*Description of the task*. Which lines in the records below contain the word "https"? Report each of them.

(Supplied material)

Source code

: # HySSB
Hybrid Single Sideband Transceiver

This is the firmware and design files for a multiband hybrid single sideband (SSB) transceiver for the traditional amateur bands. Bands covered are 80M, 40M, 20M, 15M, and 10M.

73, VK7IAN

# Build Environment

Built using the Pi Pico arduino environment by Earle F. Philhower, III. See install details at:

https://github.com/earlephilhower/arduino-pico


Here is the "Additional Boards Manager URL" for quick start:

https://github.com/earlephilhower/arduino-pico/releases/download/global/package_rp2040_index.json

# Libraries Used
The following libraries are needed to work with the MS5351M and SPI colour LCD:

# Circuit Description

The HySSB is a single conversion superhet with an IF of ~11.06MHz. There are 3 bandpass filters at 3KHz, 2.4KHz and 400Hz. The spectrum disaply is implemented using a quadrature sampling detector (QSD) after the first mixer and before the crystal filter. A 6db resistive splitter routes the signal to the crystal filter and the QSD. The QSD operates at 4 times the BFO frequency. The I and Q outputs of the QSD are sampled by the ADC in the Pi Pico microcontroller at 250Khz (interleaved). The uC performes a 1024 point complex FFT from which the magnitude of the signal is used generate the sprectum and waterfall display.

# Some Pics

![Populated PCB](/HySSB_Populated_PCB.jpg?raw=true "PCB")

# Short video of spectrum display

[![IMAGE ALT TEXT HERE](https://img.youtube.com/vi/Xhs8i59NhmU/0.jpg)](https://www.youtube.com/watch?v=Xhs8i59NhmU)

(End Supplied material)

*Answer to this problem*.
https://github.com/earlephilhower/arduino-pico
https://github.com/earlephilhower/arduino-pico/releases/download/global/package_rp2040_index.json
[![IMAGE ALT TEXT HERE](https://img.youtube.com/vi/Xhs8i59NhmU/0.jpg)](https://www.youtube.com/watch?v=Xhs8i59NhmU)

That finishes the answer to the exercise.